### [What to do]
Each line that includes "prior" must be copied from the records.

### [Collected data]
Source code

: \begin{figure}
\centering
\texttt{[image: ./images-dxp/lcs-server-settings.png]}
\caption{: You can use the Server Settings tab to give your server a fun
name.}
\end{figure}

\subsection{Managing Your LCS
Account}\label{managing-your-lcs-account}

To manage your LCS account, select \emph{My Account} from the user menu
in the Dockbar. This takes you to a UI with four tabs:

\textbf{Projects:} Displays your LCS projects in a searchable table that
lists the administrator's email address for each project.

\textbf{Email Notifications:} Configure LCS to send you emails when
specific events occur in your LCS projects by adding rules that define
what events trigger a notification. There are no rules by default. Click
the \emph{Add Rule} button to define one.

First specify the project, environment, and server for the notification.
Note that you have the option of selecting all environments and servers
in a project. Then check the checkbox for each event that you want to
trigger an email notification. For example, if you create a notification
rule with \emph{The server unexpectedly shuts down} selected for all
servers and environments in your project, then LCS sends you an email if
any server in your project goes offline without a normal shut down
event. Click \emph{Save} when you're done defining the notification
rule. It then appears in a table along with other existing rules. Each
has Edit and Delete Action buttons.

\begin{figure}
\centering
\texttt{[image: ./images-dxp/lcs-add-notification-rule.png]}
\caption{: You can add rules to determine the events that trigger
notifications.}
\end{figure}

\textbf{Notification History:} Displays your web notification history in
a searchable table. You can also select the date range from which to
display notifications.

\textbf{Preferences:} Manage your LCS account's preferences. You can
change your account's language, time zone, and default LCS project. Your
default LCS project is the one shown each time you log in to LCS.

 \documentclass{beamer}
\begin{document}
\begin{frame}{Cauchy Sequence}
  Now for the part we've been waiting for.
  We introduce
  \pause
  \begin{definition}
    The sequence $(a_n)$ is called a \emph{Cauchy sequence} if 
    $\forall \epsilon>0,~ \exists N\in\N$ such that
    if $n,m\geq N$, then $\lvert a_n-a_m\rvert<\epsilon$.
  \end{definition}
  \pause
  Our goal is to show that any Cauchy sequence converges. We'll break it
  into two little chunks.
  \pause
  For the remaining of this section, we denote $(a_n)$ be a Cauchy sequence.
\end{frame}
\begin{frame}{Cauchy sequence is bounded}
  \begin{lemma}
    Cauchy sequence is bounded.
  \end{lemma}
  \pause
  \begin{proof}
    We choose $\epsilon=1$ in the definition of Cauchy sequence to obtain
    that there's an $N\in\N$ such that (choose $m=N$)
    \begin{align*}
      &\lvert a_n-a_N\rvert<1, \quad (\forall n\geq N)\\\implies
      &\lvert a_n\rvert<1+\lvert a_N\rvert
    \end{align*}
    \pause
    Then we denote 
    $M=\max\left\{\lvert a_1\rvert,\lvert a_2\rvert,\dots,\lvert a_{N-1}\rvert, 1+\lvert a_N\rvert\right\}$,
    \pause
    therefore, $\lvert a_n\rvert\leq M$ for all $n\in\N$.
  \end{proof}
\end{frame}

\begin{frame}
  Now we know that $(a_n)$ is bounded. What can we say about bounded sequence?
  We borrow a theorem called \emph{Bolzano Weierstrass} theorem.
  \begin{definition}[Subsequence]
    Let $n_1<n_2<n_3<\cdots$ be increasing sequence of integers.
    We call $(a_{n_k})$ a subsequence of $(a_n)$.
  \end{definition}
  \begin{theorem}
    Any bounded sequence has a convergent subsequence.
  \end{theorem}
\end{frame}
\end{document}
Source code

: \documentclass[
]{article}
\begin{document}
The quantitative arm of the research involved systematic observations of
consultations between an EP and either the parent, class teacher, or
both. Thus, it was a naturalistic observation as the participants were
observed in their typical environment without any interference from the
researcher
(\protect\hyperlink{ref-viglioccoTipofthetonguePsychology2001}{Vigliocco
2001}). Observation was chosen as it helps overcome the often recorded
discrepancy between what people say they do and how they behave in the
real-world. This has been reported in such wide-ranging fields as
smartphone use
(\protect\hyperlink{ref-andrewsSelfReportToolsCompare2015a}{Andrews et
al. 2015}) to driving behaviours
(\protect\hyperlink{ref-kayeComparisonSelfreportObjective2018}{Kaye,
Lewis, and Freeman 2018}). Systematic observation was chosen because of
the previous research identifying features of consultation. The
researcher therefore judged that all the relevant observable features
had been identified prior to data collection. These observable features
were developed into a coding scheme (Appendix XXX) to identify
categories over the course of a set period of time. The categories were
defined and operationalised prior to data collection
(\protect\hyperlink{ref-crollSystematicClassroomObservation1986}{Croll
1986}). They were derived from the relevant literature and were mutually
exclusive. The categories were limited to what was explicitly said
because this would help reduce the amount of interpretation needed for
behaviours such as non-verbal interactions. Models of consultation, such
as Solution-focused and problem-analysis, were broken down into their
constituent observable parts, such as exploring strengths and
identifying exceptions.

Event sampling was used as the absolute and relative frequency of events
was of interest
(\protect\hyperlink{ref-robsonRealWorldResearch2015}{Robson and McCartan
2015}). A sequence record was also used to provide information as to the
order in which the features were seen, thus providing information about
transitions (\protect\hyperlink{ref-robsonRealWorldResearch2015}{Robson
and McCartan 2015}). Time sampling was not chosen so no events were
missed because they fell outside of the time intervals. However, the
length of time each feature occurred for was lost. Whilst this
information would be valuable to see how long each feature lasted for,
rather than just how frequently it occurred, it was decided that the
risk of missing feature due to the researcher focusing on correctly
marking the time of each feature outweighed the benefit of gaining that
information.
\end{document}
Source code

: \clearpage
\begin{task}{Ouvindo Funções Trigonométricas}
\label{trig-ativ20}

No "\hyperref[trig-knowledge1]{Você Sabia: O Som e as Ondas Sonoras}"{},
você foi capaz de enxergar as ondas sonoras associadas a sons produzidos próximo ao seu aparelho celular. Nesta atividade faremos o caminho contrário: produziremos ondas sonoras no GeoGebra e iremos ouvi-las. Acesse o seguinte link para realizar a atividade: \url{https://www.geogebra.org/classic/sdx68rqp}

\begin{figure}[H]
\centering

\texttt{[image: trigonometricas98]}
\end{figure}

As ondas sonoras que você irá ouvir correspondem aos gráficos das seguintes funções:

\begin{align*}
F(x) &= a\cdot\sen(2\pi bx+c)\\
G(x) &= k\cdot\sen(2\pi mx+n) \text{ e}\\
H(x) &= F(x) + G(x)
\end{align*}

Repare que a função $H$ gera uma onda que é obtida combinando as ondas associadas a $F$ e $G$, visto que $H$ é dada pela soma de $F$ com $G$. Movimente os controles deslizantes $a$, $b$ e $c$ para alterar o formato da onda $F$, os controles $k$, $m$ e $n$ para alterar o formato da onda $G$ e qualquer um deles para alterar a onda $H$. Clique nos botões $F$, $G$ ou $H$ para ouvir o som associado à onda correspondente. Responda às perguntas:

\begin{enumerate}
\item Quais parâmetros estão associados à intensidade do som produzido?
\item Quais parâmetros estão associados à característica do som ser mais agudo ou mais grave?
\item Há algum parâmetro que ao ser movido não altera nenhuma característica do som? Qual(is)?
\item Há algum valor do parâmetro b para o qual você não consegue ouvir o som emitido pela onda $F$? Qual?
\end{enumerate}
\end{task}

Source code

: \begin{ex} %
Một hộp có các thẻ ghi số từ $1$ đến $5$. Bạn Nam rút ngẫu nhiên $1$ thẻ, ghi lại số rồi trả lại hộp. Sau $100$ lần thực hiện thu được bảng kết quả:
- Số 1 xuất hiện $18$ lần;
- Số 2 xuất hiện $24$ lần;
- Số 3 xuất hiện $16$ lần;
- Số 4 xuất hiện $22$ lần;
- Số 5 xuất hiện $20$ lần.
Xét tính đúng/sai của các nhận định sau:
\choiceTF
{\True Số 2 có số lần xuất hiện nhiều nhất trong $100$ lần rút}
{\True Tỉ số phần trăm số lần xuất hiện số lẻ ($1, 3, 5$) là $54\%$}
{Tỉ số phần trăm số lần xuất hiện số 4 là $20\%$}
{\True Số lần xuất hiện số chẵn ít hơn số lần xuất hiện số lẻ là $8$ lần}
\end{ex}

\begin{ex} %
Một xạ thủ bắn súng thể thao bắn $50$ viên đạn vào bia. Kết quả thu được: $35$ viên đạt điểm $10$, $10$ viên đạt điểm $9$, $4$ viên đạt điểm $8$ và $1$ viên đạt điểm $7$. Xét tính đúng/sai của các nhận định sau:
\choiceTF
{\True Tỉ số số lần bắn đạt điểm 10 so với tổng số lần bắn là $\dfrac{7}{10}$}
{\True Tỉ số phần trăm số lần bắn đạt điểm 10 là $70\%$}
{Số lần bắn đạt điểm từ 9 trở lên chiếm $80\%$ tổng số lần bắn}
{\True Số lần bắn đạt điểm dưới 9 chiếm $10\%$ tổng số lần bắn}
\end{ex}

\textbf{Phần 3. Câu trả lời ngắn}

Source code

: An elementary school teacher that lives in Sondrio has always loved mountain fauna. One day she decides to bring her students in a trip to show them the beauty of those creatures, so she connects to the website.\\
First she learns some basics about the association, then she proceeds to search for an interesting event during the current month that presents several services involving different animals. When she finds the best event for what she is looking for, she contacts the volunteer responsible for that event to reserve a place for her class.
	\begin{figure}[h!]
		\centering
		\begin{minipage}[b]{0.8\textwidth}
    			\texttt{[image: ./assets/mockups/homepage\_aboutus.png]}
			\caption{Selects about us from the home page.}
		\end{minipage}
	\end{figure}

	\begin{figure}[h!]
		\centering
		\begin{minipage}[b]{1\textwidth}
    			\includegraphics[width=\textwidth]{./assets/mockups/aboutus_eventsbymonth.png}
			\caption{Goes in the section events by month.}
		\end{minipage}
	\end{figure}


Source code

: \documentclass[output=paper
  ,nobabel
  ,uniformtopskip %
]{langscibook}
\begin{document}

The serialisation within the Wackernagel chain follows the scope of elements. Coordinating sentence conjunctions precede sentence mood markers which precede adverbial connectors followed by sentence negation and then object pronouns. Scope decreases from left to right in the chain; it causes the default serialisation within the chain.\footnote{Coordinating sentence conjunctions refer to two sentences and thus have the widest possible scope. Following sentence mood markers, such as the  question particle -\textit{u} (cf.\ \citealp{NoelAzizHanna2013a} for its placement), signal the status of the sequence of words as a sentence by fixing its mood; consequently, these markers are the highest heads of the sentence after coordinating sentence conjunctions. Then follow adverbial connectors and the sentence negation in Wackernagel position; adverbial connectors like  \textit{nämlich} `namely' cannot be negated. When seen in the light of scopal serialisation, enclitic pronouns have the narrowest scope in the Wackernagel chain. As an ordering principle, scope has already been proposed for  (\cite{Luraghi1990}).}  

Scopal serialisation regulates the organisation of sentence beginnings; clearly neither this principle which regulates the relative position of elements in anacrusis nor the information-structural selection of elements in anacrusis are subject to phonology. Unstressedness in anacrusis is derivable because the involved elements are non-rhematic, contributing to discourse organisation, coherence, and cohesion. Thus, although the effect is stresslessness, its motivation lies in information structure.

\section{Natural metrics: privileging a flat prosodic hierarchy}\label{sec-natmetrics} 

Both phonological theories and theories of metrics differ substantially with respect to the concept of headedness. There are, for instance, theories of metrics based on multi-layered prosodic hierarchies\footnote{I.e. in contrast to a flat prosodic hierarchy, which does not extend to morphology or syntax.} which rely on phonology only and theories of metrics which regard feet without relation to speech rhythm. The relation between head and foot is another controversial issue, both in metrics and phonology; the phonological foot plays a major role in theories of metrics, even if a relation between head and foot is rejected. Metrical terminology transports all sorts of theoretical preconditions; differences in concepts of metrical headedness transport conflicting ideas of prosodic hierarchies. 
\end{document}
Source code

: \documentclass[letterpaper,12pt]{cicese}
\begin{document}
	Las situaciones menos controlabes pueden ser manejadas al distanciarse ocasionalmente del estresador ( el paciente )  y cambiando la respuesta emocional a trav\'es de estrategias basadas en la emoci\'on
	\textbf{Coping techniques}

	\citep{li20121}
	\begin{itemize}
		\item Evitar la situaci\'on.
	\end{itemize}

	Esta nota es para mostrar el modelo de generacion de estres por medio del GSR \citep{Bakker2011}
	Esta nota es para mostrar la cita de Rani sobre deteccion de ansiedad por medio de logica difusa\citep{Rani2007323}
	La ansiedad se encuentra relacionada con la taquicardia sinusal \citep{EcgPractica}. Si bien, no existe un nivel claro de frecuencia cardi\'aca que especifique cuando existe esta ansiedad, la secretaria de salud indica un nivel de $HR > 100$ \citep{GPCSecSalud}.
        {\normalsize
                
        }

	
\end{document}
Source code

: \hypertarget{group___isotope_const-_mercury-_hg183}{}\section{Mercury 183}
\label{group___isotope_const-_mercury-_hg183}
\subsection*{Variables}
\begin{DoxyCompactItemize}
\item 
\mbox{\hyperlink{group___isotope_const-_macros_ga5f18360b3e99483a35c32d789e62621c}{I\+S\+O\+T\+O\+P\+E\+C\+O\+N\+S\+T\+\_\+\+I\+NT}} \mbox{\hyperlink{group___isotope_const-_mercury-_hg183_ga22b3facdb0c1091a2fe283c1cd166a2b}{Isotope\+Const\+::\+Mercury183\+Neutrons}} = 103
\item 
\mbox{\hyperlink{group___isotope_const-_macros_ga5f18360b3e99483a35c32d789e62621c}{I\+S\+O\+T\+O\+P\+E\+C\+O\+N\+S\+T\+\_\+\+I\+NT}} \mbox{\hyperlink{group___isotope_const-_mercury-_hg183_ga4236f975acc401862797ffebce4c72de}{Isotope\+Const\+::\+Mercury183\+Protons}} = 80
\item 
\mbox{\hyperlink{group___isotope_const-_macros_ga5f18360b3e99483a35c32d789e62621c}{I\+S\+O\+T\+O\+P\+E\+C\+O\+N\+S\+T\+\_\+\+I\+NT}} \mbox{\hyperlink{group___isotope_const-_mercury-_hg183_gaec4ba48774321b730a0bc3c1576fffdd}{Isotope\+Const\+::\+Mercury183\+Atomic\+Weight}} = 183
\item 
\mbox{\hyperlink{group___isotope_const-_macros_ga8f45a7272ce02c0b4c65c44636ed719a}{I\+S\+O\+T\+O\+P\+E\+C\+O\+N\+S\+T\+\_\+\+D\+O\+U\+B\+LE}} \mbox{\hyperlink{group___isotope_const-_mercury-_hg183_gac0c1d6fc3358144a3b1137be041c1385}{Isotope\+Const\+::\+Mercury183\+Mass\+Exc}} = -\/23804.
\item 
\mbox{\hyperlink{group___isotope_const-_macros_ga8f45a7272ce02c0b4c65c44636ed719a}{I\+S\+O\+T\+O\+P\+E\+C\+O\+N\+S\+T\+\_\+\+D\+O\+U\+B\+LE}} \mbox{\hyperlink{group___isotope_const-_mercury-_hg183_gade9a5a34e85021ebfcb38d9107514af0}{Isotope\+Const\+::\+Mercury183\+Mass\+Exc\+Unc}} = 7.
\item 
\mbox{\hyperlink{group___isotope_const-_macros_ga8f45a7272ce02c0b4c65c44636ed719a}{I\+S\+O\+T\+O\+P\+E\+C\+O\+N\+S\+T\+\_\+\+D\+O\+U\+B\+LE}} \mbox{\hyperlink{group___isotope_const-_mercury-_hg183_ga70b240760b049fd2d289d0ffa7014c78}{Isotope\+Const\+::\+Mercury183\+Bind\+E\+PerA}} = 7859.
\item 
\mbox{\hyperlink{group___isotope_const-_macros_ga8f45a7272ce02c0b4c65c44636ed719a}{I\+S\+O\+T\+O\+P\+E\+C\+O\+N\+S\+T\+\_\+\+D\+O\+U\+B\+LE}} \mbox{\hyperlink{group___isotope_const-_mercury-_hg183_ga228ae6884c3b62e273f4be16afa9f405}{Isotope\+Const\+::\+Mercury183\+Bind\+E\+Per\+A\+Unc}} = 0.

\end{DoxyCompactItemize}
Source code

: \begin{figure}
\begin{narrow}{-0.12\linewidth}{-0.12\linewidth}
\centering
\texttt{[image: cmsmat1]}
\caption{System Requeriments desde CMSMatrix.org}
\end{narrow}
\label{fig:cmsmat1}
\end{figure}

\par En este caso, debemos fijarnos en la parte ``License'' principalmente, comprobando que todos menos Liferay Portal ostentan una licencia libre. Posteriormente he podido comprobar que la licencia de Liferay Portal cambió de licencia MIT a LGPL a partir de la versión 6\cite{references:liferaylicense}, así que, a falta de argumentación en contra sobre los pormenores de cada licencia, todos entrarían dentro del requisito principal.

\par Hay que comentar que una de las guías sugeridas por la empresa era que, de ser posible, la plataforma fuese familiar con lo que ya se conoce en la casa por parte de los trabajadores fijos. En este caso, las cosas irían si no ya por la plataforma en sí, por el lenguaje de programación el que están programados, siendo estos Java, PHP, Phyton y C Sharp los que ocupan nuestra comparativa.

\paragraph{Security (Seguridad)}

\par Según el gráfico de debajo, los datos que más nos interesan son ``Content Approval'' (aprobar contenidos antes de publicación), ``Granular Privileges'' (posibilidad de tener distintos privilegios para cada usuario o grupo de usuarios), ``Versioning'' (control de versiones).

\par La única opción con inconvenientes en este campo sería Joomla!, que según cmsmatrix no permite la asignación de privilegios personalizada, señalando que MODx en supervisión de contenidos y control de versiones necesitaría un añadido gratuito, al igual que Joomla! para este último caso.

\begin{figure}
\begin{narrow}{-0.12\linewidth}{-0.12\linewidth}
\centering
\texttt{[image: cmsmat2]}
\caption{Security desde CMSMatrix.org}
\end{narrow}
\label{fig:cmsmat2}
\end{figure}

### [Solved exercise]
had been identified prior to data collection. These observable features
defined and operationalised prior to data collection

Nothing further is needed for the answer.